Between 19 November 2019 and 14 April 2021, 13 subjects were enrolled, and 12 were infused with CART-ddBCMA, 6 at DL1 and 6 at DL2 (Figure 1). One subject discontinued prior to cell infusion due to disease-related complications unrelated to the investigational product. As of the data cut for this analysis, on 4 November 2021, the median follow-up was 56 weeks (range, 33-90). Drug products were successfully manufactured for all 13 patients with a median vein-to-vein time of 35 days (range, 33-42 days) for infused patients. CAR expression in the final product was consistent for all patients, and the variability in % CAR⁺ cells in the final product was low between patients. The median CAR⁺ cells in total CD3⁺ cells was 74.5% (range, 61% to 87%). The median patient age was 69 years (range, 44-76) for patients treated with 100 × 10⁶ CART-ddBCMA and 60 years (range, 52-65) for those treated with 300 × 10⁶ CART-ddBCMA (Table 1). The median time since diagnosis was 6.5 years (range, 1.8-11.8 years), and patients had received a median of 5 (range, 5-7), 4 (range, 3-16), and 5 (range, 3-16) prior lines of therapy in DL1, DL2, and overall, respectively. Nine of the 10 subjects with evaluable cytogenetics (90%) had high-risk features per IMWG, 7/12 subjects (58%) had extramedullary disease at time of treatment, and 10/12 subjects (83%) were considered penta-refractory at time of enrollment. One patient had progressed following treatment with a BCMA ADC. All enrolled patients received bridging therapy following leukapheresis for progressive and/or symptomatic disease.

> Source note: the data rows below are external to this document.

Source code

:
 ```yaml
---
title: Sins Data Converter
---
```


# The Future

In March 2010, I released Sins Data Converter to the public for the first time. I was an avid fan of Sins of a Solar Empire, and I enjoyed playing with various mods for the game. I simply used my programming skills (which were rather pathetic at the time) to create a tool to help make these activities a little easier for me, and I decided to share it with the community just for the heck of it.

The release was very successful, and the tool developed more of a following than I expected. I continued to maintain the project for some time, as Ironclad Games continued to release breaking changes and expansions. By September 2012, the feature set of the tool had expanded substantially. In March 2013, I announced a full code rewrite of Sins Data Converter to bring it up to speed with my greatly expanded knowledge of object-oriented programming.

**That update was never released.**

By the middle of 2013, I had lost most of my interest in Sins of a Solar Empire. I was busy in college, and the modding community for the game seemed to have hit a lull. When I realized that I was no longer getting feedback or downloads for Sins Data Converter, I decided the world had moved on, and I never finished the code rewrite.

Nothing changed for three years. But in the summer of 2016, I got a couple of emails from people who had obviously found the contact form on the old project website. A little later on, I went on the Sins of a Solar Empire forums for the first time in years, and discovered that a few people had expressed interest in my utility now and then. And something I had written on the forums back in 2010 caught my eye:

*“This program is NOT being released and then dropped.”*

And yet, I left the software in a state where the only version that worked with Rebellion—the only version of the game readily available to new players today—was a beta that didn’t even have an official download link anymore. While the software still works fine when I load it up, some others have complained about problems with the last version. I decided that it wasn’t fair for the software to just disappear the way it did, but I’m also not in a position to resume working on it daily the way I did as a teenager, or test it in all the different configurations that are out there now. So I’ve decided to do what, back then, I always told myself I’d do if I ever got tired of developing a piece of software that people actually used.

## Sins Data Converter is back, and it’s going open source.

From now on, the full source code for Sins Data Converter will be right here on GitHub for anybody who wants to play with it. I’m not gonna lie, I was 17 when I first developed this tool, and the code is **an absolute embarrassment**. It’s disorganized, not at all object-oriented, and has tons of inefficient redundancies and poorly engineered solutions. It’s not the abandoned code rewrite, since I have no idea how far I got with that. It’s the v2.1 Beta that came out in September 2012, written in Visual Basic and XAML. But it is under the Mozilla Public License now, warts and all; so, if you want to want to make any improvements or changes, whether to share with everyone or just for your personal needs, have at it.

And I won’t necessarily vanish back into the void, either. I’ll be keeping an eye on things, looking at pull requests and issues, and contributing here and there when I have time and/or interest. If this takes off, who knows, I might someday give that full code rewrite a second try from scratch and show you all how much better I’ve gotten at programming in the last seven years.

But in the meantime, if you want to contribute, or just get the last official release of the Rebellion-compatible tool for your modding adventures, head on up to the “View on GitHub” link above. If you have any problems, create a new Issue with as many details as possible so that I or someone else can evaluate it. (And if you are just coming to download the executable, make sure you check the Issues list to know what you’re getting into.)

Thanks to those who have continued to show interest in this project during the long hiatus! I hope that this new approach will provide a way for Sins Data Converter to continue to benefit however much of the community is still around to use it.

All patients experienced grade 3 or 4 treatment-emergent AEs following CART-ddBCMA infusion, as shown in Table 2. The most common AEs were hematologic, including neutropenia (92%), anemia (83%), lymphocytopenia (67%), and decreased hemoglobin (75%). Most patients had cytopenias resolved to baseline or ≤grade 2 by 28 days. Of those patients who did not, all but 1 patient resolved to baseline or ≤grade 2 with standard interventions by month 5. Lymphocytopenia in 1 patient was resolved to baseline levels by month 12. Investigator attribution of these events was related to lymphodepletion chemotherapy plus underlying bone marrow function. In all cases of CR or sCR, improvement in cytopenias occurred compared with a screening of baseline value. The most common nonhematologic grade 3 or 4 AEs were hypertension (25%) and electrolyte imbalances (17%). There were no treatment-emergent grade 3 or 4 infections.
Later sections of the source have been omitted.